Winter Dangers

The trees have come down, the presents unwrapped, and the decorations packed into boxes. As another holiday season ends, we settle into the winter months. And for some, it’s anything but a wonderland.

Mike Toth

“When you’re trying not to freeze to death, the winter is long and dark,” says Mike Toth, Director of Shelters at Mission Services of London. “The cold is a stumbling block to survival.”

The Men’s Mission in downtown London currently operates 76 emergency shelter beds for men who would otherwise be without a warm place to sleep and hearty meals.

When men come into the intake area at the Men’s Mission, they often don’t have the proper clothing for the winter weather. They need hats, mitts and socks, as well as winter coats. These items are hard to keep dry without access to laundry facilities; Mike notes that items like socks can be a one-time use item without a way to wash and dry them.

“If someone is sleeping on the streets, you hope they have shelter, a dry sleeping bag or dry clothes,” Mike says. “When you’re in an extreme cold situation, it becomes even more dangerous and uncomfortable when you get wet as well.”

“If a guy falls asleep in a snowbank, his coat will be soaked and that’s just as dangerous as the cold.”

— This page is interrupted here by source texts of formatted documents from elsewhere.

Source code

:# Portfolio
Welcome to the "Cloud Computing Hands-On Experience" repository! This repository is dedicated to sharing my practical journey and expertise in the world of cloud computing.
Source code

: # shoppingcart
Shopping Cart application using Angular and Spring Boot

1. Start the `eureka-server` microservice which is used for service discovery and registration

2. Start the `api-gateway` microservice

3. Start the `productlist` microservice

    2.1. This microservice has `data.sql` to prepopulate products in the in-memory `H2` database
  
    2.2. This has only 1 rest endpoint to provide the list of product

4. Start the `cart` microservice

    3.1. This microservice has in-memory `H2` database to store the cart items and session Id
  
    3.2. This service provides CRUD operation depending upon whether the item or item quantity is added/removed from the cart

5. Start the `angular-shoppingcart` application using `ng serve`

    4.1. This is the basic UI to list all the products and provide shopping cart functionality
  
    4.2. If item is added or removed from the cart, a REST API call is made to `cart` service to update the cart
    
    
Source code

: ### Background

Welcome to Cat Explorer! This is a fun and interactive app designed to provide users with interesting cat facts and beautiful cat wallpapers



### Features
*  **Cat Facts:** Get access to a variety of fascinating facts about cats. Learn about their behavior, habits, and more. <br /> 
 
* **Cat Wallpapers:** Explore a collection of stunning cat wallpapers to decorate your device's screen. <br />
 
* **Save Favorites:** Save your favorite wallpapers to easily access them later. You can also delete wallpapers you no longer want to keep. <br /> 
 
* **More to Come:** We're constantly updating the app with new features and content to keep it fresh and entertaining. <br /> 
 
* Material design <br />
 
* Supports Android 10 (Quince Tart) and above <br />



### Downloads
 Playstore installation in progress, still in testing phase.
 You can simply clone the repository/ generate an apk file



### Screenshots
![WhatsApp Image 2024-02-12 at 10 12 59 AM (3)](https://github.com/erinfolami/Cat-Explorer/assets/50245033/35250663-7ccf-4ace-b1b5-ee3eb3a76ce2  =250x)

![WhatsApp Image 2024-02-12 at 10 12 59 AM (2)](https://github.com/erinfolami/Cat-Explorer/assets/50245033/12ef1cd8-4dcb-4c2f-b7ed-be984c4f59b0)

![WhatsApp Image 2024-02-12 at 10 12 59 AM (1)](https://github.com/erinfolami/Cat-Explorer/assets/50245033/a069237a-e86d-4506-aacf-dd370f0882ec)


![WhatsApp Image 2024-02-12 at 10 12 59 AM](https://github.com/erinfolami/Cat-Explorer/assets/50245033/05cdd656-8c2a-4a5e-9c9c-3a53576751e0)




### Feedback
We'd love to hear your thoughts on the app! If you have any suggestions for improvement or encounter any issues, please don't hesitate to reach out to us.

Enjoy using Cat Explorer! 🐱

Men’s Mission provides not only emergency shelter and meals, but access to laundry, showers, a resource centre with computers, and access to community resources.

“Without shelter, you don’t have access to food, water, bathing facilities… these are basics of life that many of us take for granted,” Mike says. It’s not just finding a warm place to sleep that is a challenge in the winter months. Many of the participants receiving support from the Men’s Mission are walking around town or reliant on public transportation.

“Our participants need to go to appointments or meetings to get the help they need,” Mike explains. “Walking on icy sidewalks or waiting on corners for buses that are delayed… you have the same concerns you’d have for your elderly parents.”

Not only is the winter hard on the body, but it takes a toll on the spirit as well. Between mixed feelings about the Christmas season and the anxiety about the cold weather, mental health can be affected as well.

“Men on the street are concerned about their own survival, 24/7, 365 days a year,” says Mike. “When you’re in survival mode, everything is heightened, any obstacle is a big deal.”

“Our gentlemen are quite vulnerable and quite resourceful. They’ll do what they can to survive.”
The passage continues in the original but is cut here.